The American Herring Gull (Larus smithsonianus) is a species of gull that breeds in North America. The word "gull" comes from Middle English gulle which is from a Common Brythonic unattested term which is descended from Proto-Celtic wēlannā which is ultimately from Proto-Indo-European wai meaning "the wailer" or an interjection.

Taxonomy[]

American herring gull
Phylum: Chordata
Class: Aves
Order: Charadriiformes
Family: Laridae

Description[]

Adults have light-gray backs, black wingtips, and white heads and underparts. In winter, dusky streaks mark their heads. Herring Gulls take four years to reach adult plumage. Juveniles are mottled brown; second-year birds are brown but show gray on the back. The underparts are generally much more uniform than on European Herring Gulls, which are more coarsely streaked, especially on the belly and flanks. The colour is browner or more grey-brown, and some, especially from August to mid December, may show quite chocolate-brown underparts.

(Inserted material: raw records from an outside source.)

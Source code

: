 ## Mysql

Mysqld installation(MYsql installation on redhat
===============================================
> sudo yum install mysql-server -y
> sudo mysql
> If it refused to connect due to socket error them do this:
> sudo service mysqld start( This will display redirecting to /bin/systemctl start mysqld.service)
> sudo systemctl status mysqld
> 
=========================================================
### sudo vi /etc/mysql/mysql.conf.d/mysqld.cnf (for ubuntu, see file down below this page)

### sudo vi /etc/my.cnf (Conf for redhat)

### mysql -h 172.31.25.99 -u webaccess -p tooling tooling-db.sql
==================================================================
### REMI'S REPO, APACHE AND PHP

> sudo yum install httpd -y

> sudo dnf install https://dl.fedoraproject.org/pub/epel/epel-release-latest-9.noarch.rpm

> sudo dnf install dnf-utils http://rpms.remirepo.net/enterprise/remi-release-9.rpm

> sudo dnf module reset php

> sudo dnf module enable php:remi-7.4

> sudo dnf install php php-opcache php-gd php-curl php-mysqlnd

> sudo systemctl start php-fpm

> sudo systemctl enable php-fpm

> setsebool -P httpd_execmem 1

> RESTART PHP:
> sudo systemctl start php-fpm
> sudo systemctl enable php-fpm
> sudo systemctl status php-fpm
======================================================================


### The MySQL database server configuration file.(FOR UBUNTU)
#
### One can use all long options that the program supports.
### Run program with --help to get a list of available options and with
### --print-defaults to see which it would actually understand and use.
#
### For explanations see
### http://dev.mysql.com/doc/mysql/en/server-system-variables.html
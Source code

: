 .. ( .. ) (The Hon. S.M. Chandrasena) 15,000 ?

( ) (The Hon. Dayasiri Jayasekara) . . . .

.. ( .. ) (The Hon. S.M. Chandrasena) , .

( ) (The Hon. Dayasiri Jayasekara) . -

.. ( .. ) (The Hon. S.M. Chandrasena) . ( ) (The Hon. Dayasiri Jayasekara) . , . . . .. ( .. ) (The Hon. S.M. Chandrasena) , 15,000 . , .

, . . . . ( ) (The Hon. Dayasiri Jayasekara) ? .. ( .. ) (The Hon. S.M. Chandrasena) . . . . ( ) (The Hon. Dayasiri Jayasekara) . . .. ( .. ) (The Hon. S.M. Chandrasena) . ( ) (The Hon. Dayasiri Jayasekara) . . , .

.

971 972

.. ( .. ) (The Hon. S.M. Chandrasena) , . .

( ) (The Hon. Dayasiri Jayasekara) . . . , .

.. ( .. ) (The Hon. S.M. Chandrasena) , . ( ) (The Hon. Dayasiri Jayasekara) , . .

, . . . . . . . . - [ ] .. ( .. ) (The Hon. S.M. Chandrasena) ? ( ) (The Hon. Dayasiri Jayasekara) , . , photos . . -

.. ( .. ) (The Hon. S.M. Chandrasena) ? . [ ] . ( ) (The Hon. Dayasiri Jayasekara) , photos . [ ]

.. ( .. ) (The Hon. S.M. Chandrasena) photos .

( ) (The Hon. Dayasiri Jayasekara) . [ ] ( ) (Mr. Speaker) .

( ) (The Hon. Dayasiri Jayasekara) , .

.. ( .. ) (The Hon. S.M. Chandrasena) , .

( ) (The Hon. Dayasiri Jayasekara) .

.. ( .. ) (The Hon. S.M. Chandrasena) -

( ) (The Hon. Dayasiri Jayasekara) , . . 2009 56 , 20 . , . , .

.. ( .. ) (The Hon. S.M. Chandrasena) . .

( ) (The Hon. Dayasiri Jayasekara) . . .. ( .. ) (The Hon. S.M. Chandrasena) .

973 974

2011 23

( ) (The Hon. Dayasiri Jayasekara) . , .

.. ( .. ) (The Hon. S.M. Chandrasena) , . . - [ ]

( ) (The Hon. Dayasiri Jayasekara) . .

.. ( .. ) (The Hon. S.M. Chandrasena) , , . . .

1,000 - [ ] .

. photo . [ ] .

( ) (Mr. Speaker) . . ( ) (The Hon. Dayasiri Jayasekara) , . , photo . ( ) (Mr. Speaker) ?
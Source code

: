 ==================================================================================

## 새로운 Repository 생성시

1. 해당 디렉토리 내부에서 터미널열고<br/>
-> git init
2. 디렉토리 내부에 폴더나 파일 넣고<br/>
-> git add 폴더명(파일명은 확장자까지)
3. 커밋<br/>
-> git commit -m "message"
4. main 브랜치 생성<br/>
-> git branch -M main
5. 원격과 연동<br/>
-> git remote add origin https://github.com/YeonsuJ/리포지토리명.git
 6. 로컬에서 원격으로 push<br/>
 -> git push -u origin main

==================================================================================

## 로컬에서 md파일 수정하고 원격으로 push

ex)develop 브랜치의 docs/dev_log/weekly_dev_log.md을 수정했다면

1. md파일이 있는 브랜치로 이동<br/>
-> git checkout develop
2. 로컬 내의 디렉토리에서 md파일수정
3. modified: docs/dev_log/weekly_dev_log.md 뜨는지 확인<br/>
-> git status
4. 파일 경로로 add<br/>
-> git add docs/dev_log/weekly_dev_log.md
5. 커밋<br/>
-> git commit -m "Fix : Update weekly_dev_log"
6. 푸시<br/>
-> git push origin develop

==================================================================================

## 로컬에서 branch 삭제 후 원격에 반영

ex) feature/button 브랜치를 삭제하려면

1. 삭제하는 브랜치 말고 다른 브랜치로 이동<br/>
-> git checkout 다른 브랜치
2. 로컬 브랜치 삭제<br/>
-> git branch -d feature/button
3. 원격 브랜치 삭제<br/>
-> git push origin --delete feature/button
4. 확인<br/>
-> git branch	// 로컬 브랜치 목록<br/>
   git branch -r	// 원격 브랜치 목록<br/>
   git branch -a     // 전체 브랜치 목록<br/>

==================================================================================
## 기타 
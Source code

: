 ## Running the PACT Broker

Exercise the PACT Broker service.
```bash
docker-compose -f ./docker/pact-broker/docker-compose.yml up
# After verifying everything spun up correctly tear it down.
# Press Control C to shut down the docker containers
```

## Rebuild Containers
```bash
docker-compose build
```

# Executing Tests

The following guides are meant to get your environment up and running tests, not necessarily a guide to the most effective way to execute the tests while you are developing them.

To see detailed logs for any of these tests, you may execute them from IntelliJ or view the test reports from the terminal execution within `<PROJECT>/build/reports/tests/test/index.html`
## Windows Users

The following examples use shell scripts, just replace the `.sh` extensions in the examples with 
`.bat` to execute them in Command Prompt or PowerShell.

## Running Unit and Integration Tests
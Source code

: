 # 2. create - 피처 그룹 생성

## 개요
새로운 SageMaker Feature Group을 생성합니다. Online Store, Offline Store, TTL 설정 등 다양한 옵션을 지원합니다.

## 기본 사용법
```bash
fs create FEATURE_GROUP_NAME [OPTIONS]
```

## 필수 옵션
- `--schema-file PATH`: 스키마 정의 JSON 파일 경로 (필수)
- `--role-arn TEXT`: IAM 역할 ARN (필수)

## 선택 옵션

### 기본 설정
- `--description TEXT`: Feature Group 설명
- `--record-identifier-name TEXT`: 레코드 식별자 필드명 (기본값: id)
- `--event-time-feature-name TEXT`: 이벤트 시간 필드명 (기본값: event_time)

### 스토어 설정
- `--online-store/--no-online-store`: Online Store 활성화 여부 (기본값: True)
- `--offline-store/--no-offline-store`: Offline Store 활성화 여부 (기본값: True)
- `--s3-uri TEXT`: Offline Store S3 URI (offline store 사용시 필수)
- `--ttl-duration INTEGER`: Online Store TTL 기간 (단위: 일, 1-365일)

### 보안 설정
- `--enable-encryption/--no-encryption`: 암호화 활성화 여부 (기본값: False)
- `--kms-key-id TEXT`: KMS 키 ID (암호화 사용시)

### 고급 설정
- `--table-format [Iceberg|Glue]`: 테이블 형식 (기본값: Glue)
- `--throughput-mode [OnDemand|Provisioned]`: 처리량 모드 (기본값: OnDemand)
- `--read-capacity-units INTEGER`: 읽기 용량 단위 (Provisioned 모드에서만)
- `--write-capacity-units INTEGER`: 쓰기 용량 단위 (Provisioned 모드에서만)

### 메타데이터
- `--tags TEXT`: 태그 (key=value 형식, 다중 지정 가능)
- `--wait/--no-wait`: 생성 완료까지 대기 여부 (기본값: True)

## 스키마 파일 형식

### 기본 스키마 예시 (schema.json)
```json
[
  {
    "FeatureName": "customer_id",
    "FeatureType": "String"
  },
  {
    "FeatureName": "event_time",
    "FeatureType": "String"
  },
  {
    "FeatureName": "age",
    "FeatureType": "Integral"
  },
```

Distribution and habitat[]

The American herring gull breeds across Alaska and northern Canada, south to the Great Lakes and along the Atlantic Coast south to North Carolina. It winters from southern Alaska south to Mexico and from the Great Lakes and Massachusetts south to the Caribbean and Central America.

Behavior[]

Rallying around fishing boats or refuse dumps, they are loud and competitive scavengers, happy to snatch another bird's meal. They spend much of their time perched near food sources, often in congregations of gulls. Look for Herring Gulls in winter along coasts and near large reservoirs, lakes, and major rivers.

Status[]

Herring Gulls are ideal as bioindicators of ecosystem and environmental health, and as model organisms to study ecology, behavior, and the effects of environmental variables and contaminants because they are diurnal, common, abundant, large, and long-lived, as well as they nest in colonies over a wide geographical.